September 12, 1985|JENIFER WARREN | Times Staff Writer

OCEANSIDE — Although far from certain that the city can come up with its $1.9-million share of the money, the City Council on Wednesday agreed "in concept" to participate in a cost-sharing program to widen California 78, an increasingly busy highway that is the only major east-west artery in North County.

The action, which came on a unanimous vote, was requested by Rep. Ron Packard (R-Carlsbad), who said he needs local governments' commitment to secure $12 million in federal highway funds to widen the road from four to six lanes, estimated to cost $30 million.

Vista, Escondido, San Marcos and Carlsbad had earlier agreed to contribute to the project. The county Board of Supervisors has not expressed formal support for the widening, but Supervisor Paul Eckert said last week that "if all five cities come up with their share, I'm sure the county would go along."

Packard said he was "delighted and heartened that we have 5-for-5 support" and added that he was "confident the county will eventually be in a cooperative mood" and decide to pitch in. The congressman said he could now "press forth vigorously" with his effort to win the federal contribution.

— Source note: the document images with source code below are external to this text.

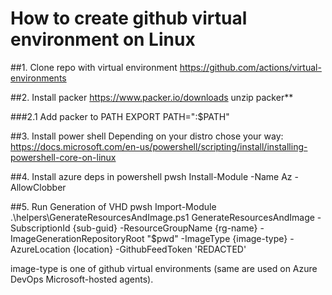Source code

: # How to create github virtual environment on Linux

##1. Clone repo with virtual environment
https://github.com/actions/virtual-environments

##2. Install packer
https://www.packer.io/downloads
unzip packer**

###2.1 Add packer to PATH
EXPORT PATH="<path-to-dir-with-packer>:$PATH"

##3. Install power shell
Depending on your distro chose your way:
https://docs.microsoft.com/en-us/powershell/scripting/install/installing-powershell-core-on-linux

##4. Install azure deps in powershell
pwsh
Install-Module -Name Az -AllowClobber

##5. Run Generation of VHD
pwsh
Import-Module .\helpers\GenerateResourcesAndImage.ps1
GenerateResourcesAndImage -SubscriptionId {sub-guid} -ResourceGroupName {rg-name} -ImageGenerationRepositoryRoot "$pwd" -ImageType {image-type} -AzureLocation {location} -GithubFeedToken 'REDACTED'

image-type is one of github virtual environments (same are used on Azure DevOps Microsoft-hosted agents).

Under Packard's proposal, California 78 would be designated a "demonstration project," thereby becoming eligible for the $12 million in federal highway funds. An additional $7.5 million would be provided by the state, and the balance of the cost would be divided among the five cities and the county.

San Diego Assn. of Governments planners calculated what the cities and county would pay based on the present and future population of each jurisdiction and use of the highway by residents of each area. Oceanside is the largest city along the route.

Despite their decision to participate in the widening, the Oceanside council members Wednesday expressed qualms about several aspects of the plan. Triggering the most debate was the city's share --$1.9 million--the largest amount charged any of the six governments.

"It seems to me that our city and Escondido share similarities (and should perhaps be charged equal amounts)," Councilman Ted Marioncelli said. "We're at the beginning of the freeway and they're at the end."

In addition, Marioncelli suggested that residents of inland cities--whose only major road out of town is California 78--need the widening more and, therefore, should shoulder a greater portion of the cost.

Mayor Larry Bagley agreed that "the various local shares don't seem right."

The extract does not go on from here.